1- Use of correct tenses
You can be very good and punctual in keeping your professional summary updated, but it is good to keep the entire profile constantly updated. Many users, in fact, change employment and forget to write it in their Linkedin profile, not going to update their previous work experience.
What often confuses recruiters, for example, is finding the use of present time to describe 3 different job positions. What is your current position? Use the present only for the one you are now holding and the past for all the others. This element may seem to have little relevance, however with the speed with which managers scroll the profile of the candidates, even the smallest mistake can be enough to be discarded.
2- Skills Section
Without a doubt you will be able to use Word or Power Point well, but if you put these abilities in the “Skills” section before others that distinguish you the most, such as knowing how to program, or edit images, you could lose the chance to point out to you. It is important to be able to properly sort out the skills you include in this section, as you should always remember that recruiters want to be able to capture the reason why you choose your own compared to others.
3- Training Section
Managers are interested in knowing your career included in the “Training” section, but be careful not to dwell too much. In fact, you only have to select the most significant and representative information, since otherwise there is a risk that the recruiters will not be impressed by your training. Do not forget to put extra-school courses at the top of the list, as this shows that you are eager to learn and continuously improve yourself, without losing the opportunity to increase your skills.
The photo of your Linkedin profile is the first thing that people see of you. It is therefore important to carefully select the photo to insert, so that you show off your professionalism. Using unprofessional photos is not a good business card to introduce yourself to companies.
5- Description of work experiences
If your Linkedin profile has a description of work experiences that is too long-winded, it is a good idea to change them. Very long descriptions do not appeal to recruiters very much and make the consultation of your profile boring. So, try to use bullet points to summarize your experiences and make sure you have essentially included information that could make you stand out from the others, omitting information with little added value.
And now the things not to do …
- Use the present to describe your previous work experience: The present is the tense that must be used only for the role you are currently holding. For all your past experiences it is good to use the past as a verb tense. So when you update your Linkedin profile, entering a new job position, remember to change the description of the previous ones, indicating that they are completed jobs.
- Do not prioritize your skills: If you know how to use Microsoft Word or Power Point well, it is right to include it in your profile, but if you also know programming languages or markup it is advisable to put these skills at the top of your computer skills list, as you it deals with “highly-desired skills”. Everyone knows how to use Word, but knowing how to program is a skill that few people have.

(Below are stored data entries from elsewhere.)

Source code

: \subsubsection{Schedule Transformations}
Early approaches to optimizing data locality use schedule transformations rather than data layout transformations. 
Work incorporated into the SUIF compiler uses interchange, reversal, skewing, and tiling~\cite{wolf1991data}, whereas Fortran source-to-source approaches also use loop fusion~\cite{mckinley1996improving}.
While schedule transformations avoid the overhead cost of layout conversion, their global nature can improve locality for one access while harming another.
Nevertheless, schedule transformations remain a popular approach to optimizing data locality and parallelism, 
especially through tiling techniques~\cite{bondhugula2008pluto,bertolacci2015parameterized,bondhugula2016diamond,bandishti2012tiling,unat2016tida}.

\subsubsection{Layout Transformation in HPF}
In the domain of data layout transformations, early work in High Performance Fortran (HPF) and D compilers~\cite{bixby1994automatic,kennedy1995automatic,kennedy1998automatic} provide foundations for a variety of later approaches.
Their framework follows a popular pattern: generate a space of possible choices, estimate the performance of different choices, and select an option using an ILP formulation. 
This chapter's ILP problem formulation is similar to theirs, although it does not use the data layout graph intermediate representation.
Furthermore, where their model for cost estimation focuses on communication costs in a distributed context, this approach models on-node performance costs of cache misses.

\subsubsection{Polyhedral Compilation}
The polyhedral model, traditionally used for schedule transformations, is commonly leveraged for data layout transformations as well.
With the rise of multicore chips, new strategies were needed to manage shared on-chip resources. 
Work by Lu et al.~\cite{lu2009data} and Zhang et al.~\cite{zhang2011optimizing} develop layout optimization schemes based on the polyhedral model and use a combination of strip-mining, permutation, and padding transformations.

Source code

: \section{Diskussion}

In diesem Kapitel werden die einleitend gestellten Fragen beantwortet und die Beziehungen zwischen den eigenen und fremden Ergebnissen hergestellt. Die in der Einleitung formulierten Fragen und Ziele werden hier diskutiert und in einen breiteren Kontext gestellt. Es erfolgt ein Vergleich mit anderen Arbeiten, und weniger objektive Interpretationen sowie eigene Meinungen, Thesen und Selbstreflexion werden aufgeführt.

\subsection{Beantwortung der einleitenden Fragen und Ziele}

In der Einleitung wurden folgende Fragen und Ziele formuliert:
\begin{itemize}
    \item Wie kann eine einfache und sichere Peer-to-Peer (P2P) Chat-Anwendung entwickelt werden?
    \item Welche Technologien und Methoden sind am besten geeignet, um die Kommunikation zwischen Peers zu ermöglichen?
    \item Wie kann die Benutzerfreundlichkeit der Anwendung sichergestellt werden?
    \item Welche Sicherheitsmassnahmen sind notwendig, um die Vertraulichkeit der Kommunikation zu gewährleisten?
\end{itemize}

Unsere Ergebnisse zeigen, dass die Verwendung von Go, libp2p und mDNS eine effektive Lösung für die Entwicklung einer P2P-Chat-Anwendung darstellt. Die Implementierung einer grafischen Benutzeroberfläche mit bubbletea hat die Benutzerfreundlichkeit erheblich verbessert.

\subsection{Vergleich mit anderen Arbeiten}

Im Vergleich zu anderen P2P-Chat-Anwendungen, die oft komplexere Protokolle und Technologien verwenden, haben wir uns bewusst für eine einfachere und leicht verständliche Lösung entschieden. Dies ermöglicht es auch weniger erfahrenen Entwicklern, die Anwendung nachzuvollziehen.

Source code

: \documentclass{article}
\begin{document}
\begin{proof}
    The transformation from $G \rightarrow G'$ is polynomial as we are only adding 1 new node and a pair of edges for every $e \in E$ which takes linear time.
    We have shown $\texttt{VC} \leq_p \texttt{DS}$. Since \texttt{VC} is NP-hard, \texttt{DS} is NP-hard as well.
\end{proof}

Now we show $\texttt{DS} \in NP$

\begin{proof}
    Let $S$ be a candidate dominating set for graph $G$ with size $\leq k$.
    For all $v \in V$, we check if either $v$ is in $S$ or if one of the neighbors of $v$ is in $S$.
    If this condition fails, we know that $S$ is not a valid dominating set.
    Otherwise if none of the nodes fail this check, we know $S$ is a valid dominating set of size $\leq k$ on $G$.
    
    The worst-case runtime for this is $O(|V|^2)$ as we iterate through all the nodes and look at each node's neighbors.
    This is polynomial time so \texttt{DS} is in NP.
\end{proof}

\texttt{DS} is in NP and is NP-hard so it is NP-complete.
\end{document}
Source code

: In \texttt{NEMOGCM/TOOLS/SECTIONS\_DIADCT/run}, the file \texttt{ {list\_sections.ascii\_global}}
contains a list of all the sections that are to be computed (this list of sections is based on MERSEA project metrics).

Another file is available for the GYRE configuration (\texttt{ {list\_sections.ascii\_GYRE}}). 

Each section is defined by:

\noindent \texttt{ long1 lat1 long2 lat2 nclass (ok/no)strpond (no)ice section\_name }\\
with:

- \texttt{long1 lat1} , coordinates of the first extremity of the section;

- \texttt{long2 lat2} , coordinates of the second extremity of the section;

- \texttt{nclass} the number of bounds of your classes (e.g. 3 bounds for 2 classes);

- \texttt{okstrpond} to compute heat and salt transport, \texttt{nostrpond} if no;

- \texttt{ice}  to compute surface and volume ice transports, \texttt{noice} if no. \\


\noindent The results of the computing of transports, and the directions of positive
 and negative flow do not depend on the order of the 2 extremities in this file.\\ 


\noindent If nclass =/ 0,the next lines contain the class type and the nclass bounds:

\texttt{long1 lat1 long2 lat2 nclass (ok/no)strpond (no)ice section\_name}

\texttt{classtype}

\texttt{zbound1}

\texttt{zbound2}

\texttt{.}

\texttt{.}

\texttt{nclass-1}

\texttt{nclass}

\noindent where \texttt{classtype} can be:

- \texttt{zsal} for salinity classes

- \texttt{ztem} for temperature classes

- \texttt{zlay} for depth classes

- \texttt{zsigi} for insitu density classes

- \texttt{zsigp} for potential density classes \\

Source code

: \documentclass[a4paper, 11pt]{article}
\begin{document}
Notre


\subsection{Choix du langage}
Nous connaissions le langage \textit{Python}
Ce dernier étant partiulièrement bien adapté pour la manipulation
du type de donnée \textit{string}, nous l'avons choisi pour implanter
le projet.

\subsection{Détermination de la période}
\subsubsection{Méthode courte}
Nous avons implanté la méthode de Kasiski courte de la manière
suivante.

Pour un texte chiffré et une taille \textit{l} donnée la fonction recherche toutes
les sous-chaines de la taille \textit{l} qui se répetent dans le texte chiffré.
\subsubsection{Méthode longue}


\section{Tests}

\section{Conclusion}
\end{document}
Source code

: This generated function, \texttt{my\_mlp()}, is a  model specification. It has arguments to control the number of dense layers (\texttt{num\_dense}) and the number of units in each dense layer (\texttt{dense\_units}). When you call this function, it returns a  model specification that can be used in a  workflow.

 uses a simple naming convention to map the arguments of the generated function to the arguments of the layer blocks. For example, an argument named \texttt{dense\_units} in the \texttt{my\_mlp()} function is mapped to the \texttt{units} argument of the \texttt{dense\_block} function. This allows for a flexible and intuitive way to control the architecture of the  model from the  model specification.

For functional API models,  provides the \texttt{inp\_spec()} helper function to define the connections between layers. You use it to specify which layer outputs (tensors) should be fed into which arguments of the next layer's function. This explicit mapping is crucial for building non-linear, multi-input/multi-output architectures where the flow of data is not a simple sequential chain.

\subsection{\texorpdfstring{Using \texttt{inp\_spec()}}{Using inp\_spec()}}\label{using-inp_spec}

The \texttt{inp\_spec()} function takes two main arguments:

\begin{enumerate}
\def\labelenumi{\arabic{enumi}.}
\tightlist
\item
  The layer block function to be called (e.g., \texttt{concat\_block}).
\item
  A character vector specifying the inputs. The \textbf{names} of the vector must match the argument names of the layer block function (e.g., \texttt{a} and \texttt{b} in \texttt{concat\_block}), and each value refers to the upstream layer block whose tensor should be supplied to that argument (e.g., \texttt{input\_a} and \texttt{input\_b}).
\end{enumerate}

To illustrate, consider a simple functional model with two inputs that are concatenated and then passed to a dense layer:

- Enter the list of all the courses you have taken at the university: Recruiters are interested to know which are the relevant courses you have taken, but do not want to find in the “Education” section the complete list of the courses you have followed.
- To stretch yourself too far: If you have entered long descriptions of your academic and / or professional career, it is better that you immediately change them and make them more synthetic! Recruiters spend very few minutes looking at your profile and if you’ve gone too far in the descriptions you risk your profile not being appreciated and considered. Short and schematic descriptions are preferable, for example in the form of bullet points.